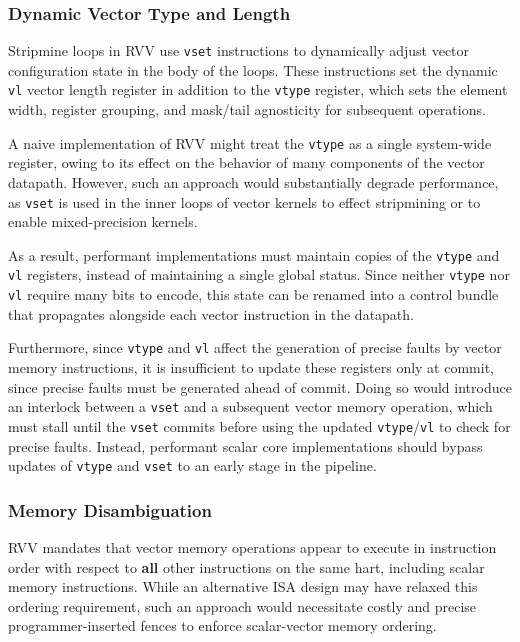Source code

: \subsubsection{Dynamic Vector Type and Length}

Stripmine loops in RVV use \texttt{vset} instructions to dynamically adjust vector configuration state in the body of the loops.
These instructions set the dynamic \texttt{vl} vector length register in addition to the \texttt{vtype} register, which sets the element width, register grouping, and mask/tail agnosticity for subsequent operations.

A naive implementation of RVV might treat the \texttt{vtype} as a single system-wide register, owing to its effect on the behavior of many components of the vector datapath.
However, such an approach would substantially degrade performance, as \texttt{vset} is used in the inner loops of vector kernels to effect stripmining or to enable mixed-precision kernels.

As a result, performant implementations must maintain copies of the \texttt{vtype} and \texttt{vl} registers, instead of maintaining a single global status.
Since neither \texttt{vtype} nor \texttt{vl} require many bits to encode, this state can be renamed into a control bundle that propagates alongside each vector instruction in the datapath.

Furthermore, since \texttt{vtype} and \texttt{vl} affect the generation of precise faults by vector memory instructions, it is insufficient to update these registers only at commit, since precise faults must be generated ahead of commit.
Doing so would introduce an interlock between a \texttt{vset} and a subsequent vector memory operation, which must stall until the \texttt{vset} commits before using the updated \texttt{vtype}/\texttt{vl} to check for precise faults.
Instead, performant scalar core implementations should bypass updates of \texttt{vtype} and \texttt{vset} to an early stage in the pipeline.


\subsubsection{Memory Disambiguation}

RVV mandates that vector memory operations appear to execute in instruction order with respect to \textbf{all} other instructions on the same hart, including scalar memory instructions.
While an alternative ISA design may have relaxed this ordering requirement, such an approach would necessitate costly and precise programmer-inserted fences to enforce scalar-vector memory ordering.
__________________________________________________
## WORK TO COMPLETE
The expected answer is an exact copy of the lines above, beginning at the line with "ahead of commit." and ending at the line with "RVV mandates that", with both ends in.

## REPLY TO THE EXERCISE
Furthermore, since \texttt{vtype} and \texttt{vl} affect the generation of precise faults by vector memory instructions, it is insufficient to update these registers only at commit, since precise faults must be generated ahead of commit.
Doing so would introduce an interlock between a \texttt{vset} and a subsequent vector memory operation, which must stall until the \texttt{vset} commits before using the updated \texttt{vtype}/\texttt{vl} to check for precise faults.
Instead, performant scalar core implementations should bypass updates of \texttt{vtype} and \texttt{vset} to an early stage in the pipeline.


\subsubsection{Memory Disambiguation}

RVV mandates that vector memory operations appear to execute in instruction order with respect to \textbf{all} other instructions on the same hart, including scalar memory instructions.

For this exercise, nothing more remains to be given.